Now consider its efficiency, assuming the sorted array is free. The binary search on a cursor takes \(O(\log h)\) time, then it takes another \(O(m)\) time for linear search, where \(h\) is the length of the subarray trimmed by its following cursor and \(m\) is the length of the subarray as found by the binary search. Although we did not scan through the whole array for each cursor, we are close to doing that. The average complexity would be \(O(N^{k-1}\log N/k!)\).

Unsorted array

If the array is unsorted, and never to be sorted. Here is a method to find the solution using hash table.

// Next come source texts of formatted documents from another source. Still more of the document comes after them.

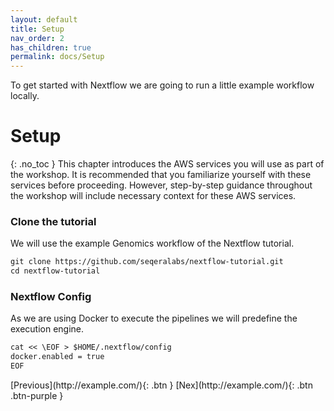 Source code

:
 ```yaml
---
layout: default
title: Setup
nav_order: 2
has_children: true
permalink: docs/Setup
---
```


To get started with Nextflow we are going to run a little example workflow locally.

# Setup
{: .no_toc }
This chapter introduces the AWS services you will use as part of the workshop. It is recommended that you familiarize yourself with these services before proceeding. However, step-by-step guidance throughout the workshop will include necessary context for these AWS services.

### Clone the tutorial

We will use the example Genomics workflow of the Nextflow tutorial.

```markdown
git clone https://github.com/seqeralabs/nextflow-tutorial.git
cd nextflow-tutorial
```

### Nextflow Config

As we are using Docker to execute the pipelines we will predefine the execution engine.

```markdown
cat << \EOF > $HOME/.nextflow/config
docker.enabled = true
EOF
```

<div class="code-example" markdown="1">
[Previous](http://example.com/){: .btn }
[Nex](http://example.com/){: .btn .btn-purple }
</div>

Since we are looking for 4 elements that make up \(S\), we can do 2+2 elements, like this

#!/usr/bin/env python

a = [0,8,12,13,16,23,26,30,37,39,55,59,61,62,63,70,89]
S = 8+23+59+70
hash = dict( (ii+jj, (i,j)) for i,ii in enumerate(a) for j,jj in enumerate(a) if i<j )
result = [hash[k]+hash[S-k] for k in hash.keys()
             if k < S/2 and                  # search only for half of the list
                S-k in hash and              # the key condition to make the result
                hash[k][-1] < hash[S-k][0]]  # limit result to only ascending order
print result

The hash is computed in \(O(N^2)\) time and the result is done by scanning the hash once, also \(O(N^2)\) time due to its size. So this is an \(O(N^2)\) algorithm to find the 4 elements in an unsorted array. Trivially, we can find the \(k\) elements that add up to S in \(O(N^{k/2})\) time using this method.